# Does Heat Accelerate the Curing of Paint



## Brushjockey (Mar 8, 2011)

Sure- the sun will harden it up. So will moving air. Humidity will slow it down. 
Kind of common sense, no?


----------



## mobiledynamics (Jul 29, 2010)

Ha. U tell me. There are some rooms in which I can tell the paint is not cured....you pros see this everyday. it's kinda like drywall. It has a different feel. There is a slight ~cold~ to noncured paint.and it does feel difference on the surface on cured paint . I'm just talking Aura though..


----------



## Brushjockey (Mar 8, 2011)

Cured and dry to touch and dry to repaint are 3 different things. 
But I bet if you read the can it would tell you what is what..


----------



## mobiledynamics (Jul 29, 2010)

I'm talking about 2 week old paint versus 4-5 week old dried Aura Matte. 
Just saying...it has a different feel when you put your hand to them. I never A/B noticed them until now ....as I am painting alot of rooms at various stages


----------



## Brushjockey (Mar 8, 2011)

Go read the can and write here what it says for full cure.
You can do it!


----------



## chrisn (Dec 23, 2007)

aura is no different than any other paint for cure time


----------



## Matthewt1970 (Sep 16, 2008)

Thickness can play a factor.


----------



## Paintguy (Jun 7, 2011)

Virtually all chemical processes are sped up or slowed down by presence or absence of heat. That said, too much of either are bad. Better to put the piece in a low humidity/good airflow environment than bake it in the sun.


----------



## mobiledynamics (Jul 29, 2010)

I ended up baking it..
It needs another coat of paint anyhow - so UV discolor was not a concern.

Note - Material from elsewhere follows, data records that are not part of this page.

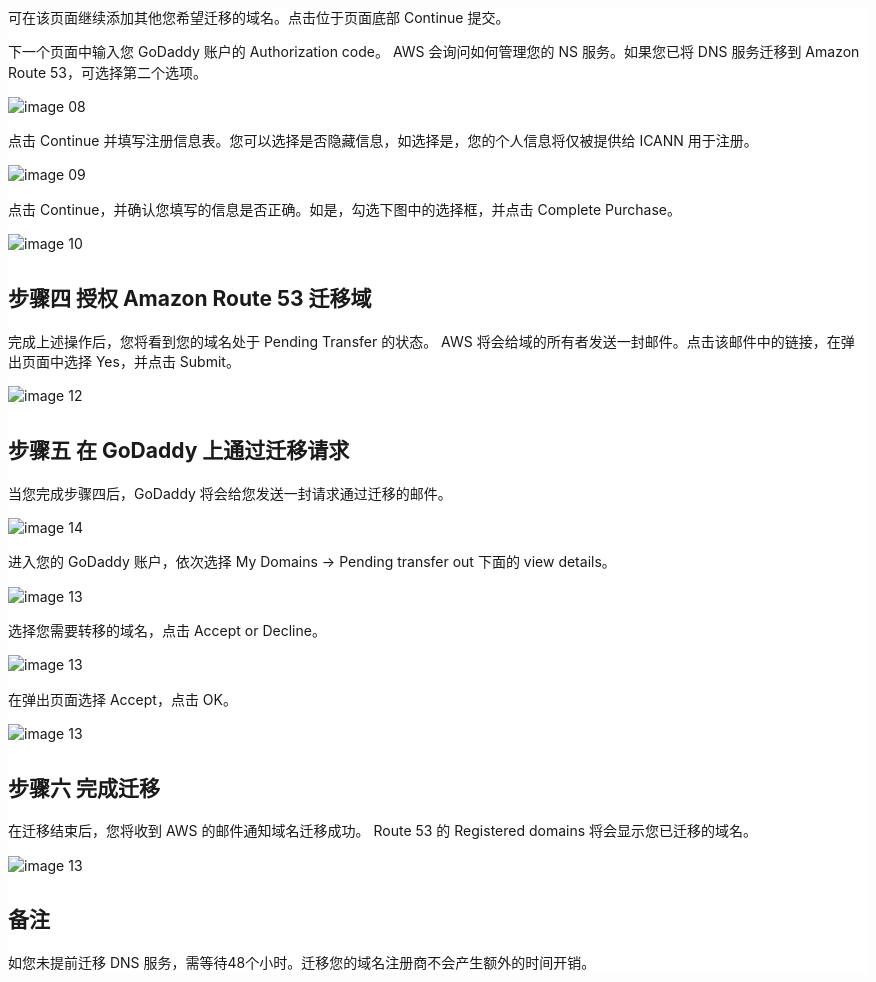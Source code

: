 可在该页面继续添加其他您希望迁移的域名。点击位于页面底部 Continue 提交。

下一个页面中输入您 GoDaddy 账户的 Authorization code。 AWS 会询问如何管理您的 NS 服务。如果您已将 DNS 服务迁移到 Amazon Route 53，可选择第二个选项。

![image 08](https://s3.cn-north-1.amazonaws.com.cn/chinalabs/assets/transfer-domain-route53/08.png)

点击 Continue 并填写注册信息表。您可以选择是否隐藏信息，如选择是，您的个人信息将仅被提供给 ICANN 用于注册。 

![image 09](https://s3.cn-north-1.amazonaws.com.cn/chinalabs/assets/transfer-domain-route53/09.png)

点击 Continue，并确认您填写的信息是否正确。如是，勾选下图中的选择框，并点击 Complete Purchase。

![image 10](https://s3.cn-north-1.amazonaws.com.cn/chinalabs/assets/transfer-domain-route53/10.png)

## 步骤四 授权 Amazon Route 53 迁移域

完成上述操作后，您将看到您的域名处于 Pending Transfer 的状态。 AWS 将会给域的所有者发送一封邮件。点击该邮件中的链接，在弹出页面中选择 Yes，并点击 Submit。

![image 12](https://s3.cn-north-1.amazonaws.com.cn/chinalabs/assets/transfer-domain-route53/12.png)

## 步骤五 在 GoDaddy 上通过迁移请求

当您完成步骤四后，GoDaddy 将会给您发送一封请求通过迁移的邮件。 

![image 14](https://s3.cn-north-1.amazonaws.com.cn/chinalabs/assets/transfer-domain-route53/14.jpg)

进入您的 GoDaddy 账户，依次选择 My Domains -> Pending transfer out 下面的 view details。

![image 13](https://s3.cn-north-1.amazonaws.com.cn/chinalabs/assets/transfer-domain-route53/13.png)

选择您需要转移的域名，点击 Accept or Decline。

![image 13](https://s3.cn-north-1.amazonaws.com.cn/chinalabs/assets/transfer-domain-route53/15.png)

在弹出页面选择 Accept，点击 OK。

![image 13](https://s3.cn-north-1.amazonaws.com.cn/chinalabs/assets/transfer-domain-route53/16.png)

## 步骤六 完成迁移

在迁移结束后，您将收到 AWS 的邮件通知域名迁移成功。 Route 53 的  Registered domains 将会显示您已迁移的域名。

![image 13](https://s3.cn-north-1.amazonaws.com.cn/chinalabs/assets/transfer-domain-route53/17.png)

## 备注

如您未提前迁移 DNS 服务，需等待48个小时。迁移您的域名注册商不会产生额外的时间开销。

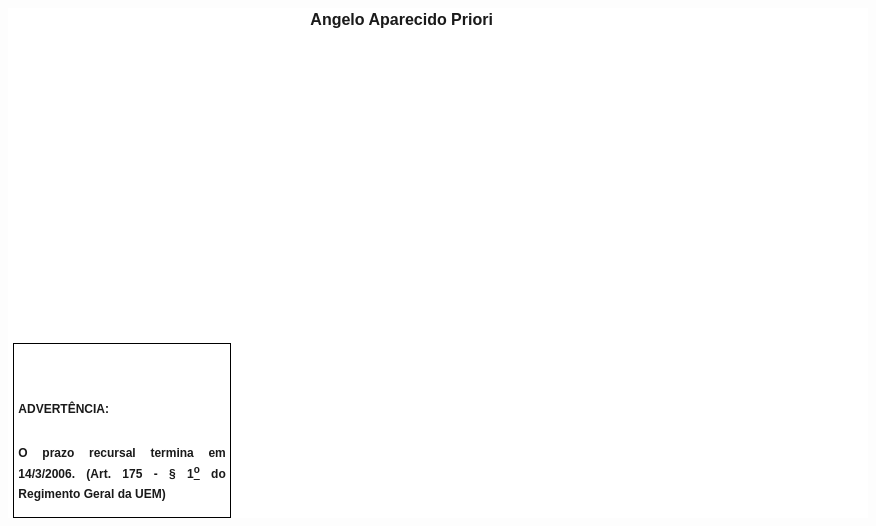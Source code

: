 <p class=MsoNormal style='text-align:justify;text-indent:8.0cm'><b
style='mso-bidi-font-weight:normal'><span style='font-size:12.0pt;mso-bidi-font-size:
10.0pt;font-family:Arial;mso-bidi-font-family:"Times New Roman"'>Angelo
Aparecido Priori<o:p></o:p></span></b></p>

<p class=MsoNormal style='text-align:justify'><b style='mso-bidi-font-weight:
normal'><span style='font-size:12.0pt;mso-bidi-font-size:10.0pt;font-family:
Arial;mso-bidi-font-family:"Times New Roman"'><o:p>&nbsp;</o:p></span></b></p>

<p class=MsoNormal style='text-align:justify'><b style='mso-bidi-font-weight:
normal'><span style='font-size:12.0pt;mso-bidi-font-size:10.0pt;font-family:
Arial;mso-bidi-font-family:"Times New Roman"'><o:p>&nbsp;</o:p></span></b></p>

<p class=MsoNormal style='text-align:justify'><b style='mso-bidi-font-weight:
normal'><span style='font-size:12.0pt;mso-bidi-font-size:10.0pt;font-family:
Arial;mso-bidi-font-family:"Times New Roman"'><o:p>&nbsp;</o:p></span></b></p>

<p class=MsoNormal style='text-align:justify'><b style='mso-bidi-font-weight:
normal'><span style='font-size:12.0pt;mso-bidi-font-size:10.0pt;font-family:
Arial;mso-bidi-font-family:"Times New Roman"'><o:p>&nbsp;</o:p></span></b></p>

<p class=MsoNormal style='text-align:justify'><b style='mso-bidi-font-weight:
normal'><span style='font-size:12.0pt;mso-bidi-font-size:10.0pt;font-family:
Arial;mso-bidi-font-family:"Times New Roman"'><o:p>&nbsp;</o:p></span></b></p>

<p class=MsoNormal style='text-align:justify'><b style='mso-bidi-font-weight:
normal'><span style='font-size:12.0pt;mso-bidi-font-size:10.0pt;font-family:
Arial;mso-bidi-font-family:"Times New Roman"'><o:p>&nbsp;</o:p></span></b></p>

<p class=MsoNormal style='text-align:justify'><b style='mso-bidi-font-weight:
normal'><span style='font-size:12.0pt;mso-bidi-font-size:10.0pt;font-family:
Arial;mso-bidi-font-family:"Times New Roman"'><o:p>&nbsp;</o:p></span></b></p>

<p class=MsoNormal style='text-align:justify'><b style='mso-bidi-font-weight:
normal'><span style='font-size:12.0pt;mso-bidi-font-size:10.0pt;font-family:
Arial;mso-bidi-font-family:"Times New Roman"'><o:p>&nbsp;</o:p></span></b></p>

<table class=MsoNormalTable border=1 cellspacing=0 cellpadding=0
 style='margin-left:3.5pt;border-collapse:collapse;border:none;mso-border-alt:
 solid windowtext .5pt;mso-padding-alt:0cm 3.5pt 0cm 3.5pt;mso-border-insideh:
 .5pt solid windowtext;mso-border-insidev:.5pt solid windowtext'>
 <tr style='mso-yfti-irow:0;mso-yfti-firstrow:yes;mso-yfti-lastrow:yes'>
  <td width=207 valign=top style='width:155.6pt;border:solid windowtext 1.0pt;
  mso-border-alt:solid windowtext .5pt;padding:0cm 3.5pt 0cm 3.5pt'>
  <h1><span style='font-size:9.0pt;mso-bidi-font-size:10.0pt;font-family:Arial;
  mso-bidi-font-family:"Times New Roman"'>ADVERTÊNCIA:<o:p></o:p></span></h1>
  <p class=MsoNormal style='text-align:justify'><b style='mso-bidi-font-weight:
  normal'><span style='font-size:9.0pt;mso-bidi-font-size:10.0pt;font-family:
  Arial;mso-bidi-font-family:"Times New Roman"'>O prazo recursal termina em 14/3/2006.
  (Art. 175 - § 1<u><sup>o</sup></u> do Regimento Geral da UEM)</span></b><span
  style='font-size:9.0pt;mso-bidi-font-size:10.0pt;font-family:Arial;
  mso-bidi-font-family:"Times New Roman"'><o:p></o:p></span></p>
  </td>
 </tr>
</table>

These were flush access panels that blend with the wall.
Cabinetmaker is going to take a router to it - and cut out the holes for the dials and such.
I painted it this weekend and knew the paint would shred if it was not *baked* as this stuff takes awhile for it to *dry* if not bond-bond to the surface. Baked it - just to minimize the shredding


----------



## jschaben (Mar 31, 2010)

mobiledynamics said:


> I ended up baking it..
> It needs another coat of paint anyhow - so UV discolor was not a concern.
> 
> These were flush access panels that blend with the wall.
> ...


Some depends on your cabinetmaker. If he uses a down spiral bit, most of any shredding would happen on the bottom side. Compression bit should leave almost none on either side.


----------



## mobiledynamics (Jul 29, 2010)

you're talking a whole nuther world I'm not familar with....don't know sch1tz on routers and how it cuts


----------



## Will22 (Feb 1, 2011)

A good test for cure is to use a fingernail test to see if it leaves an indentaion. Most latex paints cure in 30-45 days. As previously stated, humidity and heat slows down this process.


----------



## mobiledynamics (Jul 29, 2010)

Yeah..I did not know how long these new formulations take...
In the midst of renov. and finishing. I leaned a solid slab door on one wall that was 2 weeks old....and when I leaned just the edge into the wall and lifted, I knew it was not cured....as it left a slight edge indent/paint lift on it.


----------